OK, I was too curious about this not to try it again after dinner, and got it working. Separating the routine into its own C file did do the trick (and, in retrospect, perhaps because the #pragma and #define need to be set before #Including specific headers. So the recipe is:

  1. I set CHPL_TARGET_COMPILER to gnu and build Chapel

  2. Put this in floatexcpt.h (can also decorate it with standard #ifndef...#define...#endif patterns:

void setCFloatExceptions(void);
  1. Put this in floatexcpt.c (will want to remove the printf()s once it's working probably):
#define _GNU_SOURCE

#include <stdio.h>
#include "floatexcpt.h"

#include <fenv.h>

void setCFloatExceptions() {
  printf("In C code\n");
#ifdef FE_NOMASK_ENV
  printf("Calling fesetenv(FE_NOMASK_ENV)\n");
  fesetenv(FE_NOMASK_ENV);
#endif
}
  1. Test is basically the same, in floatexcpt.chpl:
config const exceptionsOn = true;

proc setFloatExceptions() {
  require "floatexcpt.h";

  extern proc setCFloatExceptions();
  coforall loc in Locales do
    on loc do
      setCFloatExceptions();
}

if exceptionsOn then
  setFloatExceptions();

var zero = 0.0,
    one = 1.0,
    x = zero;

for i in 0..<1000 do
  x += (one + i) / zero;

writeln(x:int);
  1. Compile:
$ chpl floatexcpt.c floatexcpt.chpl
  1. Run:
$ ./floatexcpt
In C code
Calling fesetenv(FE_NOMASK_ENV)
Floating point exception
$ ./floatexcpt --exceptionsOn=false
-9223372036854775808

And then, once working, feel free to rename files, refactor code, etc. to your liking.

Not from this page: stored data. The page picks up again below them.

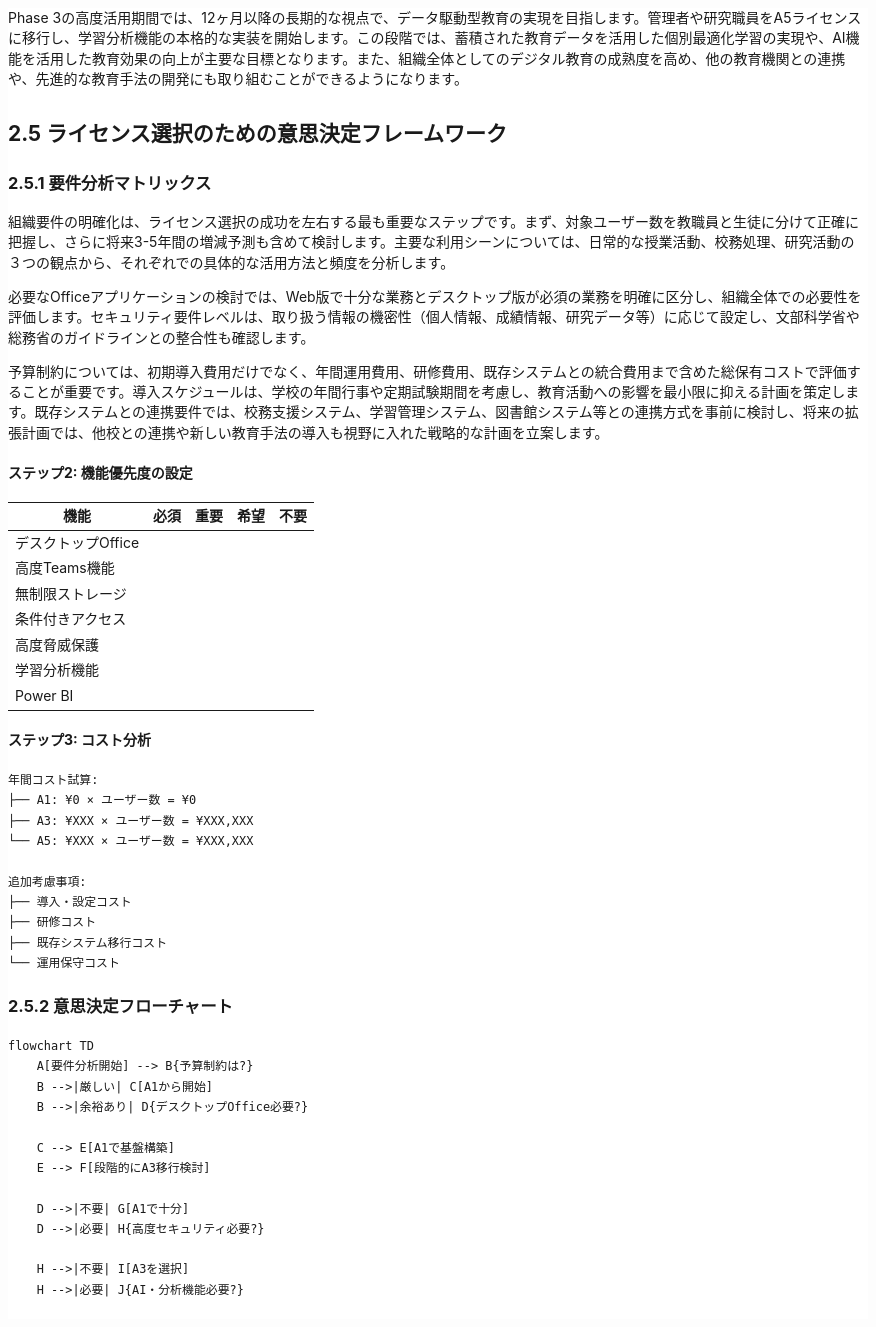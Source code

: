 Phase 3の高度活用期間では、12ヶ月以降の長期的な視点で、データ駆動型教育の実現を目指します。管理者や研究職員をA5ライセンスに移行し、学習分析機能の本格的な実装を開始します。この段階では、蓄積された教育データを活用した個別最適化学習の実現や、AI機能を活用した教育効果の向上が主要な目標となります。また、組織全体としてのデジタル教育の成熟度を高め、他の教育機関との連携や、先進的な教育手法の開発にも取り組むことができるようになります。

## 2.5 ライセンス選択のための意思決定フレームワーク

### 2.5.1 要件分析マトリックス

組織要件の明確化は、ライセンス選択の成功を左右する最も重要なステップです。まず、対象ユーザー数を教職員と生徒に分けて正確に把握し、さらに将来3-5年間の増減予測も含めて検討します。主要な利用シーンについては、日常的な授業活動、校務処理、研究活動の３つの観点から、それぞれでの具体的な活用方法と頻度を分析します。

必要なOfficeアプリケーションの検討では、Web版で十分な業務とデスクトップ版が必須の業務を明確に区分し、組織全体での必要性を評価します。セキュリティ要件レベルは、取り扱う情報の機密性（個人情報、成績情報、研究データ等）に応じて設定し、文部科学省や総務省のガイドラインとの整合性も確認します。

予算制約については、初期導入費用だけでなく、年間運用費用、研修費用、既存システムとの統合費用まで含めた総保有コストで評価することが重要です。導入スケジュールは、学校の年間行事や定期試験期間を考慮し、教育活動への影響を最小限に抑える計画を策定します。既存システムとの連携要件では、校務支援システム、学習管理システム、図書館システム等との連携方式を事前に検討し、将来の拡張計画では、他校との連携や新しい教育手法の導入も視野に入れた戦略的な計画を立案します。

#### ステップ2: 機能優先度の設定
| 機能 | 必須 | 重要 | 希望 | 不要 |
|------|------|------|------|------|
| デスクトップOffice | | | | |
| 高度Teams機能 | | | | |
| 無制限ストレージ | | | | |
| 条件付きアクセス | | | | |
| 高度脅威保護 | | | | |
| 学習分析機能 | | | | |
| Power BI | | | | |

#### ステップ3: コスト分析
```
年間コスト試算:
├── A1: ¥0 × ユーザー数 = ¥0
├── A3: ¥XXX × ユーザー数 = ¥XXX,XXX
└── A5: ¥XXX × ユーザー数 = ¥XXX,XXX

追加考慮事項:
├── 導入・設定コスト
├── 研修コスト
├── 既存システム移行コスト
└── 運用保守コスト
```

### 2.5.2 意思決定フローチャート

```mermaid
flowchart TD
    A[要件分析開始] --> B{予算制約は?}
    B -->|厳しい| C[A1から開始]
    B -->|余裕あり| D{デスクトップOffice必要?}
    
    C --> E[A1で基盤構築]
    E --> F[段階的にA3移行検討]
    
    D -->|不要| G[A1で十分]
    D -->|必要| H{高度セキュリティ必要?}
    
    H -->|不要| I[A3を選択]
    H -->|必要| J{AI・分析機能必要?}
    
```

bradcray avatar Aug 27 '22 01:08 bradcray

@redhatturtle : Closing tabs today, I wanted to check in and see whether you were able to put this technique to use and whether it helped you find your error. If so, I think we could make a package module that provided this capability when using appropriate compilers. If not, that'd be good to know.

bradcray avatar Sep 01 '22 17:09 bradcray

FYI:

  1. The C standard requires "on" to be capitalized:
#pragma STDC FENV_ACCESS on-off-switch
on-off-switch: one of
    ON OFF DEFAULT
  1. GCC ignores #pragma STDC FENV_ACCESS:

warning: ignoring '#pragma STDC FENV_ACCESS'

pmor13 avatar Sep 20 '22 20:09 pmor13

@pmor13: Thanks for the notes. I wasn't getting a complaint w.r.t. the second until I added -Wall using gcc 8.3.0, and have verified that removing that line has no effect. I've updated my previous comment to remove it. Thanks again.

bradcray avatar Sep 20 '22 21:09 bradcray

The IEEE 754 trend is away from traps. Not least because they have big implications with SIMD. How long it is before they disappear from C is another question.